Join us for another iteration of the online Archive/Counter-Archive Working Papers Series, which brings together PhD students from different universities to hear about exciting academic research in the area of archival studies. Our next speaker is Cate Alexander, a PhD Candidate in the Faculty of Information at the University of Toronto. Cate’s talk will be followed by a Q&A with the audience, moderated by our student organizers, Emily Barton and Elina Lex. Register for this event on Thursday, November 28, 2024 with the following link, https://yorku.zoom.us/meeting/register/tJcodumhrzwjGtXT8ZZwa6rvlf9cUAOfGnHT .
THE BIASES OF YOUTUBE CONTEXT PANELS: DIGGING THROUGH THE INTERNET ARCHIVE AND DECONSTRUCTING BLACK BOXES
Historical conspiracies and misinformation thrive on YouTube—but what happens when YouTube’s strategies to address them only amplify the problem? In 2018, YouTube introduced context panels: short blurbs extracted from ‘reputable’ third party sources that appear in a blue box at the top of some searches and directly beneath certain videos.

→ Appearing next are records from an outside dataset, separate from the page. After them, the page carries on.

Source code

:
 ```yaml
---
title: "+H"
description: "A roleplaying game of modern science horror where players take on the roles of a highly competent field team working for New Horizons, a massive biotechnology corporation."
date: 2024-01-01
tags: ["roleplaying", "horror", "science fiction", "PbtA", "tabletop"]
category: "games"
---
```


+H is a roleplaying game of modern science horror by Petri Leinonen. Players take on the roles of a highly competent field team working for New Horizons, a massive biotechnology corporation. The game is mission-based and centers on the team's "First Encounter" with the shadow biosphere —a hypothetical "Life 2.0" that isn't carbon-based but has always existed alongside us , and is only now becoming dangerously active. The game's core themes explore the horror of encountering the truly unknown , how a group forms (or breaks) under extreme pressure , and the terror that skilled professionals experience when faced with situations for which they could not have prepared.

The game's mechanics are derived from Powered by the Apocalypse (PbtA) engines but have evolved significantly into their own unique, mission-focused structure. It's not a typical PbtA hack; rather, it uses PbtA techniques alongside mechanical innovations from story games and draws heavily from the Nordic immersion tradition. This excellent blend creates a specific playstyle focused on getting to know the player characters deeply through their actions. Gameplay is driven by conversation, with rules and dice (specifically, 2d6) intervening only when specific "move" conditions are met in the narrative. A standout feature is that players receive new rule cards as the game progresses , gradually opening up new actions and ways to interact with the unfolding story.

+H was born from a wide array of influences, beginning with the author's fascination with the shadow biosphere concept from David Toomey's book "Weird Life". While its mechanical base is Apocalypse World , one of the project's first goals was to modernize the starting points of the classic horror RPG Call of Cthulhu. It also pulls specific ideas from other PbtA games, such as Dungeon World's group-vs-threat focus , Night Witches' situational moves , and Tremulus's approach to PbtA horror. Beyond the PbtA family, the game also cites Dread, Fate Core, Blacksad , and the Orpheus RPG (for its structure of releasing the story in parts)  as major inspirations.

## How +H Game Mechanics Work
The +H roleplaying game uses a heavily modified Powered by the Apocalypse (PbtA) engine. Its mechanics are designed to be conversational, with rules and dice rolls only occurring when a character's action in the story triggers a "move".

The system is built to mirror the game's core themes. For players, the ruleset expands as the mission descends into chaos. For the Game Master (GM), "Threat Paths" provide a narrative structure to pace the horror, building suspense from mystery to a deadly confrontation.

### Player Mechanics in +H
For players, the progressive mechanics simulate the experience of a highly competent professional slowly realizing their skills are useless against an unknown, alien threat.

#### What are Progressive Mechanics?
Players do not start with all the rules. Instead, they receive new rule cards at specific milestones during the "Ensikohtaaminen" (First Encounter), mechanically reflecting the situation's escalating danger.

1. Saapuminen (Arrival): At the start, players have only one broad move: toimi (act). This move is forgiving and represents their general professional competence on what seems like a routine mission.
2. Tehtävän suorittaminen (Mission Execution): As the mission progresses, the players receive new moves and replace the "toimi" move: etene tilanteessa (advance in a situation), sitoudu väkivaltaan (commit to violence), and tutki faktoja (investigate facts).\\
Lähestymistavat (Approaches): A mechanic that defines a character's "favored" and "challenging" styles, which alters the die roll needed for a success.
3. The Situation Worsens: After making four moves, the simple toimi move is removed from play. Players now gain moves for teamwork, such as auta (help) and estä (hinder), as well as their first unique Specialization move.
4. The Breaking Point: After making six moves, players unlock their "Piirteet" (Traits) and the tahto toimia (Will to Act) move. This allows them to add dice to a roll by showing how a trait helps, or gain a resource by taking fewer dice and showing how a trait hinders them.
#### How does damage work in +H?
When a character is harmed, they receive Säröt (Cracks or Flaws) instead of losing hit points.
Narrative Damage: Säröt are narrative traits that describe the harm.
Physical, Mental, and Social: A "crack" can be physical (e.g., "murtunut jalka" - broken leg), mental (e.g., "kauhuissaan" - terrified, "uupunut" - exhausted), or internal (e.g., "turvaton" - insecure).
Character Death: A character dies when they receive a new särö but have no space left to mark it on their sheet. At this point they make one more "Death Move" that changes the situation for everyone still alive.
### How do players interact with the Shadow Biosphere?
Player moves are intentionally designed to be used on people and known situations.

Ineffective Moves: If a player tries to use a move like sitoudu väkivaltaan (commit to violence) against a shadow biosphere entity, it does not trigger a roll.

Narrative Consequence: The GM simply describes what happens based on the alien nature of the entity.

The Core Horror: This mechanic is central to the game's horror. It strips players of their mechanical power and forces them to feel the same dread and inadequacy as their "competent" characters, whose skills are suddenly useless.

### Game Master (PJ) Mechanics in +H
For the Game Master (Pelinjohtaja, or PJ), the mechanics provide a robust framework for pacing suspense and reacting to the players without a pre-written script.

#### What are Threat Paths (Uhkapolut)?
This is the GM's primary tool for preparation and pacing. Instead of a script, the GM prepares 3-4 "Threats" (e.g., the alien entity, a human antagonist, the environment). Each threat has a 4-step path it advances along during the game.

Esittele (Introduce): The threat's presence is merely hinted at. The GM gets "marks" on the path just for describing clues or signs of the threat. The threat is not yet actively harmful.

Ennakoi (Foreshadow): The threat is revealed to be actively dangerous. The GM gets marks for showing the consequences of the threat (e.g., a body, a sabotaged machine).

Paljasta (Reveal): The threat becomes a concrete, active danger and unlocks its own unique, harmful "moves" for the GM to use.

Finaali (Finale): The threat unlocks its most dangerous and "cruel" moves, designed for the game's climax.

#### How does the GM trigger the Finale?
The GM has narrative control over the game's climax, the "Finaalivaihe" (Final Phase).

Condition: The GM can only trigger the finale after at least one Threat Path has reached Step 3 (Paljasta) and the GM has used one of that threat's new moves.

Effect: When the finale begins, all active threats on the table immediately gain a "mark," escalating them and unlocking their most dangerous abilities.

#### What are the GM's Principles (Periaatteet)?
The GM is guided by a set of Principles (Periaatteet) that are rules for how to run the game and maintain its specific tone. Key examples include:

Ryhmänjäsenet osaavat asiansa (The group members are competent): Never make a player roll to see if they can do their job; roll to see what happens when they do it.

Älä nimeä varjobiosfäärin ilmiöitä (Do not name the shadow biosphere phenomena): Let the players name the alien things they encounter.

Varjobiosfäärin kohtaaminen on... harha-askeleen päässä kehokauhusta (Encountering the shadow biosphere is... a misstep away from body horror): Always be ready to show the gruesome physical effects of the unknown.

For example, a search for videos on the Apollo program results in a blue context panel at the top of the search results with information about the program taken from Wikipedia. My presentation examines how these context panels compound several problems: the biases of which historical topics are selected; the biases of the YouTube algorithm; and the biases of the third party sources.
When the context panels were introduced, journalists criticized them for pushing responsibility onto individual consumers and failing to address the root cause of algorithmic bias that help to propagate conspiracy videos. EU Disinfo Lab has also identified the strong American bias in the context panels that prioritize American concerns while allowing misinformation in other regions to thrive. Five years after the launch of these context panels, I investigate them specifically through the lens of public history, situating their impact on formations of cultural memory on the Internet. My arguments are based on my digital ethnographic observations, my digging through the Internet Archive, and my many spreadsheets tracking the application of context panels.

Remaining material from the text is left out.